REQUIRED WORK → Make a tally of the lines in the records that include the string "mean", and give only that number.

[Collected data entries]
"""

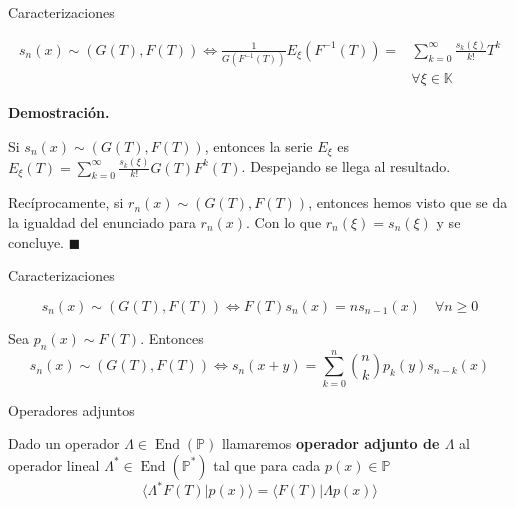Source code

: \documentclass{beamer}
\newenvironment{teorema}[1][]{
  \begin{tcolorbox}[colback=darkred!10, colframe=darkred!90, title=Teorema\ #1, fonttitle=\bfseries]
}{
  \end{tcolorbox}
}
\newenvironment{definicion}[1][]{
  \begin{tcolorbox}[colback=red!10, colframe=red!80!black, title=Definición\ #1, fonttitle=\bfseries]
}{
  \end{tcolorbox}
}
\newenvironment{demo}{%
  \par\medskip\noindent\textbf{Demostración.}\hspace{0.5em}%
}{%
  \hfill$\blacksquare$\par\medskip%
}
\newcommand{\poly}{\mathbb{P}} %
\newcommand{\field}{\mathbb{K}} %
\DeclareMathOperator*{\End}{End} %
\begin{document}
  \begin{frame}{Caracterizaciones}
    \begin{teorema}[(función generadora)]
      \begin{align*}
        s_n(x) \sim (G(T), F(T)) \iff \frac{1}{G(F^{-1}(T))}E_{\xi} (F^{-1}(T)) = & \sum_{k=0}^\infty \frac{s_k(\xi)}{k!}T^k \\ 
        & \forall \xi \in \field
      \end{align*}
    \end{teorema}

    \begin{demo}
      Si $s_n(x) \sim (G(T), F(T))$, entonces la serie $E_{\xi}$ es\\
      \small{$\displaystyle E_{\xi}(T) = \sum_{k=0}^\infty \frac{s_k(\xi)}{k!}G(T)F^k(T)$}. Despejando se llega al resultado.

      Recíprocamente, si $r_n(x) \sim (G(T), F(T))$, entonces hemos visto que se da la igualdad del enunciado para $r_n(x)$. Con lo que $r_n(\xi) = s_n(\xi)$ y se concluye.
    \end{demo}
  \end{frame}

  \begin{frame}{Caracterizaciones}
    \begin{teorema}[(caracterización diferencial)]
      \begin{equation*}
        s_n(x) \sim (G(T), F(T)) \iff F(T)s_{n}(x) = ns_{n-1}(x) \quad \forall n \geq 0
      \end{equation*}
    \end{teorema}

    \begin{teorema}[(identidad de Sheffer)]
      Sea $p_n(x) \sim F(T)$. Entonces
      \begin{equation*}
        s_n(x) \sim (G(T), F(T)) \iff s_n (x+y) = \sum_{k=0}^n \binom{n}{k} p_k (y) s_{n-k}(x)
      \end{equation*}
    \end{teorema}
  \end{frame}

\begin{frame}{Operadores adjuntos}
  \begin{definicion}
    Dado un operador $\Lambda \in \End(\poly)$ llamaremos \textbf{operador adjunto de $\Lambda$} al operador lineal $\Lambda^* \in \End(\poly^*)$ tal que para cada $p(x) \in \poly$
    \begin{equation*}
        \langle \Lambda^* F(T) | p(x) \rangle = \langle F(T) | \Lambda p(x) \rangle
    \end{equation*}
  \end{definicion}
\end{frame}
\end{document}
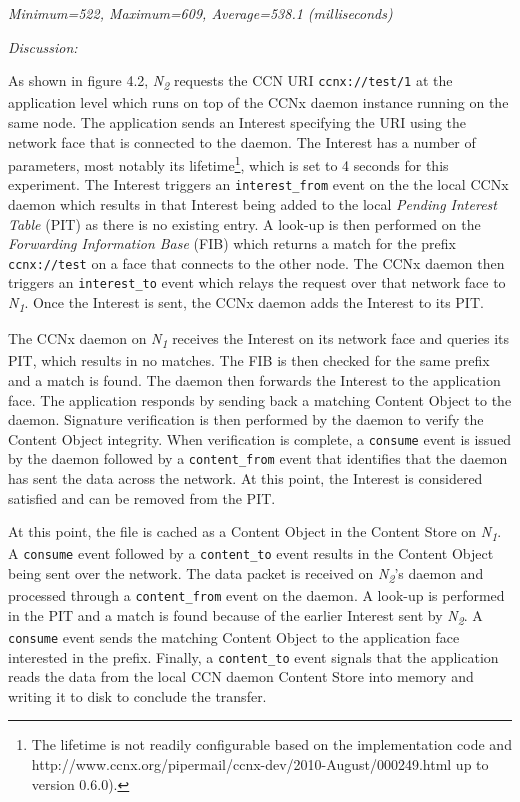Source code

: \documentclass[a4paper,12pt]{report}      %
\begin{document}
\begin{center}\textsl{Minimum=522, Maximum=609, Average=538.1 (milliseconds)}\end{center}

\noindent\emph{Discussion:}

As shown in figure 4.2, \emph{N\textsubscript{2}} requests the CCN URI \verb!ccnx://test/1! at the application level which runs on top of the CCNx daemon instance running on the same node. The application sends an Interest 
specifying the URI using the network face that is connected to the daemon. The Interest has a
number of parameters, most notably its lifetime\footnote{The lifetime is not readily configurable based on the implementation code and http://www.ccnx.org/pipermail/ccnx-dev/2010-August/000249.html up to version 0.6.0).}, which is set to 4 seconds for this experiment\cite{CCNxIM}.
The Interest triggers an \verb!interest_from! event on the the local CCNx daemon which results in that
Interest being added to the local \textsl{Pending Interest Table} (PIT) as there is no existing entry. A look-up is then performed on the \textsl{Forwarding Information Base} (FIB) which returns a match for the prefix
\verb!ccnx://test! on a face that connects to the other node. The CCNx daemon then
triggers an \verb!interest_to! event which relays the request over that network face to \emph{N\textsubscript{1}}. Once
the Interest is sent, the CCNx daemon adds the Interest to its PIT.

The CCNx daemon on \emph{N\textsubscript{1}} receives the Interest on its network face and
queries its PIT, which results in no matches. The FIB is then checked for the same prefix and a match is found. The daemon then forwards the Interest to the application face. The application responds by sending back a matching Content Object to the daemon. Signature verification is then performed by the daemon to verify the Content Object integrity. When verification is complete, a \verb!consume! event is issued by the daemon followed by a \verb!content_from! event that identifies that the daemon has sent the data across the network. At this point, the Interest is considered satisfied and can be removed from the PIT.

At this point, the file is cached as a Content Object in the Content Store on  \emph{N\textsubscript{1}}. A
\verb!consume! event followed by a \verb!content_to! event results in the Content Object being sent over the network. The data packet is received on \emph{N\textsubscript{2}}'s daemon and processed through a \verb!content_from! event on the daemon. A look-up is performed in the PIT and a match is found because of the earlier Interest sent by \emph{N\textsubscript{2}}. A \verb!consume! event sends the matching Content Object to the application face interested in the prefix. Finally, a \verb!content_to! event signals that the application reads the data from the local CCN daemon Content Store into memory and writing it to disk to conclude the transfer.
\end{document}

"""
"""

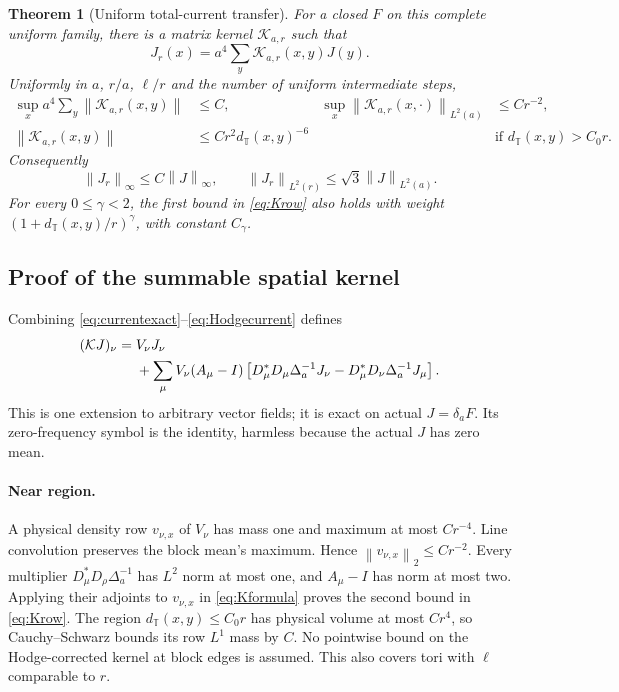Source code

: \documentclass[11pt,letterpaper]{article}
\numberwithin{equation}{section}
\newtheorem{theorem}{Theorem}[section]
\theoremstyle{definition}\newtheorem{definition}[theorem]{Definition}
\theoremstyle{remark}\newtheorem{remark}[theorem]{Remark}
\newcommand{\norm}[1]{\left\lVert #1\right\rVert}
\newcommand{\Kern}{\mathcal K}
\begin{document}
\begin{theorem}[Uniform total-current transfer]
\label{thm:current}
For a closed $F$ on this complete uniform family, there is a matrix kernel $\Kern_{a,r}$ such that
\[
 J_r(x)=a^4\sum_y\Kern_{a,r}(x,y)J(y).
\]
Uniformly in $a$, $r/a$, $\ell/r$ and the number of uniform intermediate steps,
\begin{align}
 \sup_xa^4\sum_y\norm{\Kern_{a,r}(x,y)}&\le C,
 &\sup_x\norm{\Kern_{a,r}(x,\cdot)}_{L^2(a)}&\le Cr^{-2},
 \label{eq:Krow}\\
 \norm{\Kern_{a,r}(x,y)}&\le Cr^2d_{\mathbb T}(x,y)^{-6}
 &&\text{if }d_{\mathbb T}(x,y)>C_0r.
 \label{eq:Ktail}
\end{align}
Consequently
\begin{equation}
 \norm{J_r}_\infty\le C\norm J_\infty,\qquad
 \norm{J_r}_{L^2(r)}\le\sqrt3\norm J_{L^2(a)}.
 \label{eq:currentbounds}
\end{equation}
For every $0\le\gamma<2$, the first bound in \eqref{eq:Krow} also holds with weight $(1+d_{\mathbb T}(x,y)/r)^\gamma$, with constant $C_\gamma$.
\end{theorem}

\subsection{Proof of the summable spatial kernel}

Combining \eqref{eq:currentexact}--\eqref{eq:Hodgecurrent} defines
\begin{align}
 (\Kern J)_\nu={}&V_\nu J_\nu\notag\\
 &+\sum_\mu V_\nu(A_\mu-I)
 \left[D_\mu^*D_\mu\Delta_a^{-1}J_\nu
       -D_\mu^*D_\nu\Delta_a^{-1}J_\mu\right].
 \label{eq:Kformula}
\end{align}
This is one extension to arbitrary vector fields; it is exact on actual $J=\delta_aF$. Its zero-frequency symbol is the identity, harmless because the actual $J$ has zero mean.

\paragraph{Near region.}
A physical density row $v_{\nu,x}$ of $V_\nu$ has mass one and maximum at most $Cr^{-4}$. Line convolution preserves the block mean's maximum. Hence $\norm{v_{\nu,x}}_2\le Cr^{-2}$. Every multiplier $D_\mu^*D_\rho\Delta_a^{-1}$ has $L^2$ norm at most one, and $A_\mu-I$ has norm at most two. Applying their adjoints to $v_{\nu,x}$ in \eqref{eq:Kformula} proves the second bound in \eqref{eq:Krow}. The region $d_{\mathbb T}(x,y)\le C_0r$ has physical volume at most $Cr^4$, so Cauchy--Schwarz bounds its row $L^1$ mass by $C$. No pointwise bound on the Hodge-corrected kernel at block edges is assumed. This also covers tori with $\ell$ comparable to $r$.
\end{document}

"""

RESULT FOR THIS EXERCISE → 2